> [What you will do] Retype the records below exactly as they stand, but with no images.

Pictures paired with source code
☆ ☆ ☆ ☆ ☆ ☆ ☆

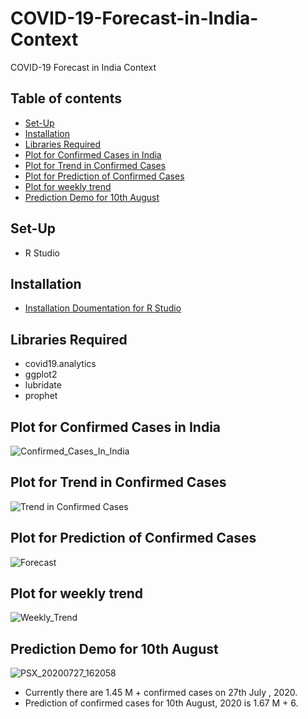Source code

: # COVID-19-Forecast-in-India-Context
COVID-19 Forecast in India Context

## Table of contents
  * [Set-Up](#set-up)
  * [Installation](#installation)
  * [Libraries Required](#libraries-required)
  * [Plot for Confirmed Cases in India](#plot-for-confirmed-cases-in-india)
  * [Plot for Trend in Confirmed Cases](#plot-for-trend-in-confirmed-cases)
  * [Plot for Prediction of Confirmed Cases](#plot-for-prediction-of-confirmed-cases)
  * [Plot for weekly trend](#plot-for-weekly-trend)
  * [Prediction Demo for 10th August](#prediction-demo-for-10th-august)

## Set-Up
- R Studio

## Installation 
 - [Installation Doumentation for R Studio](https://rstudio.com/products/rstudio/download/)

##  Libraries Required
 - covid19.analytics
 - ggplot2
 - lubridate
 - prophet
 
## Plot for Confirmed Cases in India
![Confirmed_Cases_In_India](https://user-images.githubusercontent.com/30586187/88536811-105dad80-d02a-11ea-9c3c-73574ec0de76.png)

## Plot for Trend in Confirmed Cases
![Trend in Confirmed Cases](https://user-images.githubusercontent.com/30586187/88536809-0fc51700-d02a-11ea-9384-30bd09685965.png)

## Plot for Prediction of Confirmed Cases
![Forecast](https://user-images.githubusercontent.com/30586187/88536804-0dfb5380-d02a-11ea-97a7-3031568d708e.png)

## Plot for weekly trend
![Weekly_Trend](https://user-images.githubusercontent.com/30586187/88536796-0c319000-d02a-11ea-923f-4318021bd163.png)

## Prediction Demo for 10th August
![PSX_20200727_162058](https://user-images.githubusercontent.com/30586187/88539489-f7a3c680-d02e-11ea-82f9-aa96d6473c46.jpg)

- Currently there are 1.45 M + confirmed cases on 27th July , 2020.
- Prediction of confirmed cases for 10th August, 2020 is 1.67 M + 6.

☆ ☆ ☆ ☆ ☆ ☆ ☆

> [Answer]
Source code

: # COVID-19-Forecast-in-India-Context
COVID-19 Forecast in India Context

## Table of contents
  * [Set-Up](#set-up)
  * [Installation](#installation)
  * [Libraries Required](#libraries-required)
  * [Plot for Confirmed Cases in India](#plot-for-confirmed-cases-in-india)
  * [Plot for Trend in Confirmed Cases](#plot-for-trend-in-confirmed-cases)
  * [Plot for Prediction of Confirmed Cases](#plot-for-prediction-of-confirmed-cases)
  * [Plot for weekly trend](#plot-for-weekly-trend)
  * [Prediction Demo for 10th August](#prediction-demo-for-10th-august)

## Set-Up
- R Studio

## Installation 
 - [Installation Doumentation for R Studio](https://rstudio.com/products/rstudio/download/)

##  Libraries Required
 - covid19.analytics
 - ggplot2
 - lubridate
 - prophet
 
## Plot for Confirmed Cases in India
![Confirmed_Cases_In_India](https://user-images.githubusercontent.com/30586187/88536811-105dad80-d02a-11ea-9c3c-73574ec0de76.png)

## Plot for Trend in Confirmed Cases
![Trend in Confirmed Cases](https://user-images.githubusercontent.com/30586187/88536809-0fc51700-d02a-11ea-9384-30bd09685965.png)

## Plot for Prediction of Confirmed Cases
![Forecast](https://user-images.githubusercontent.com/30586187/88536804-0dfb5380-d02a-11ea-97a7-3031568d708e.png)

## Plot for weekly trend
![Weekly_Trend](https://user-images.githubusercontent.com/30586187/88536796-0c319000-d02a-11ea-923f-4318021bd163.png)

## Prediction Demo for 10th August
![PSX_20200727_162058](https://user-images.githubusercontent.com/30586187/88539489-f7a3c680-d02e-11ea-82f9-aa96d6473c46.jpg)

- Currently there are 1.45 M + confirmed cases on 27th July , 2020.
- Prediction of confirmed cases for 10th August, 2020 is 1.67 M + 6.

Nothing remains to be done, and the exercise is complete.